Veloute of Bittersweet Chocolate with Cinnamon-Stick Ice Cream

I’ve been drawn to desserts lately, most likely because I do most of the work on desserts at the restaurant.  Last week while looking for a suitable dessert to make (it ended up being the dates with the goat cheese that I wrote about), I was thumbing through various cookbooks and school binders when I came across the veloute recipe in the French Laundry cookbook.

I’m not usually drawn to chocolate desserts, but this looked and sounded good.  Maybe it was the pornographicesque photograph of it on the opposite page.  I knew I wanted to make this soon.

When I told Erin about it, asked if I’d seen the recent post on French Laundry at Home.  I hadn’t, but did go to see what the difficulty rating was – not very hard, an added bonus.

So this past Monday I woke up at 7 and went to the grocery store to buy all the appropriate ingredients, most notably the bittersweet chocolate, unsweetened cocoa and whole wheat pastry flour (which Whole Foods unbelievable had, who knew?).

The dessert was in fact pretty easy to make.  The ice cream was easy to make, after all it’s just ice cream and I make creme anglaise often enough at work to not be bothered by it. 
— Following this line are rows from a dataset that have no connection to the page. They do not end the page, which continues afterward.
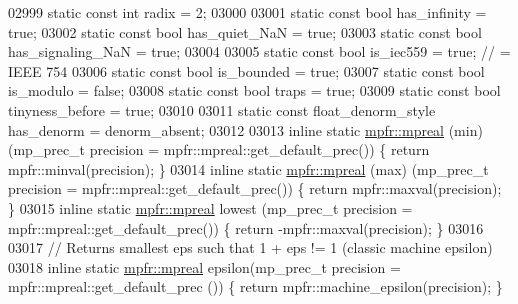 \begin{DoxyCode}
{{{02999         \textcolor{keyword}{static} \textcolor{keyword}{const} \textcolor{keywordtype}{int}  radix             = 2;
03000 
03001         \textcolor{keyword}{static} \textcolor{keyword}{const} \textcolor{keywordtype}{bool} has\_infinity      = \textcolor{keyword}{true};
03002         \textcolor{keyword}{static} \textcolor{keyword}{const} \textcolor{keywordtype}{bool} has\_quiet\_NaN     = \textcolor{keyword}{true};
03003         \textcolor{keyword}{static} \textcolor{keyword}{const} \textcolor{keywordtype}{bool} has\_signaling\_NaN = \textcolor{keyword}{true};
03004 
03005         \textcolor{keyword}{static} \textcolor{keyword}{const} \textcolor{keywordtype}{bool} is\_iec559         = \textcolor{keyword}{true};        \textcolor{comment}{// = IEEE 754}
03006         \textcolor{keyword}{static} \textcolor{keyword}{const} \textcolor{keywordtype}{bool} is\_bounded        = \textcolor{keyword}{true};
03007         \textcolor{keyword}{static} \textcolor{keyword}{const} \textcolor{keywordtype}{bool} is\_modulo         = \textcolor{keyword}{false};
03008         \textcolor{keyword}{static} \textcolor{keyword}{const} \textcolor{keywordtype}{bool} traps             = \textcolor{keyword}{true};
03009         \textcolor{keyword}{static} \textcolor{keyword}{const} \textcolor{keywordtype}{bool} tinyness\_before   = \textcolor{keyword}{true};
03010 
03011         \textcolor{keyword}{static} \textcolor{keyword}{const} float\_denorm\_style has\_denorm  = denorm\_absent;
03012 
03013         \textcolor{keyword}{inline} \textcolor{keyword}{static} \hyperlink{classmpfr_1_1mpreal}{mpfr::mpreal} (min)    (mp\_prec\_t precision = 
      mpfr::mpreal::get\_default\_prec()) \{  \textcolor{keywordflow}{return}  mpfr::minval(precision);  \}
03014         \textcolor{keyword}{inline} \textcolor{keyword}{static} \hyperlink{classmpfr_1_1mpreal}{mpfr::mpreal} (max)    (mp\_prec\_t precision = 
      mpfr::mpreal::get\_default\_prec()) \{  \textcolor{keywordflow}{return}  mpfr::maxval(precision);  \}
03015         \textcolor{keyword}{inline} \textcolor{keyword}{static} \hyperlink{classmpfr_1_1mpreal}{mpfr::mpreal} lowest   (mp\_prec\_t precision = 
      mpfr::mpreal::get\_default\_prec()) \{  \textcolor{keywordflow}{return} -mpfr::maxval(precision);  \}
03016 
03017         \textcolor{comment}{// Returns smallest eps such that 1 + eps != 1 (classic machine epsilon)}
03018         \textcolor{keyword}{inline} \textcolor{keyword}{static} \hyperlink{classmpfr_1_1mpreal}{mpfr::mpreal} epsilon(mp\_prec\_t precision = mpfr::mpreal::get\_default\_prec
      ()) \{  \textcolor{keywordflow}{return}  mpfr::machine\_epsilon(precision); \}
}}}
\end{DoxyCode}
As for the specifics of the recipe, I substituted powdered gelatin instead of using a gelatin sheet (I thought it best to not steal from work and quite honestly don’t know where around here to get gelatin sheets).  I also used 4 ramekins plus 2 ring molds for the veloutes, because seriously, who the fuck has 6 identical-size ring molds?

My only complaint (and unless you own the cookbook you can’t know), is that the end product does not come out looking exactly like the photograph.  And based on French Laundry at Home’s photographs and my own, it can’t, because there’s a step missing.  Keller’s (or whoever baked them for the cookbook) veloutes are taller and there is a distinguishable line around the top, indicating that they were partially baked in their molds prior to being unmolded.  The recipe has you unmold each veloute on to the top of the cookie to bake it, which results in a much more rounded and flatter appearance.  It’s a minor complaint, and one that really doesn’t matter at all in the final product, which is delicious, decadent and extremely filling.

 

The best part about this dessert is that we have enough veloutes to have the dessert two more times, plus there’s enough ice cream to just have around for a little while.  I’ll definitely be making this again.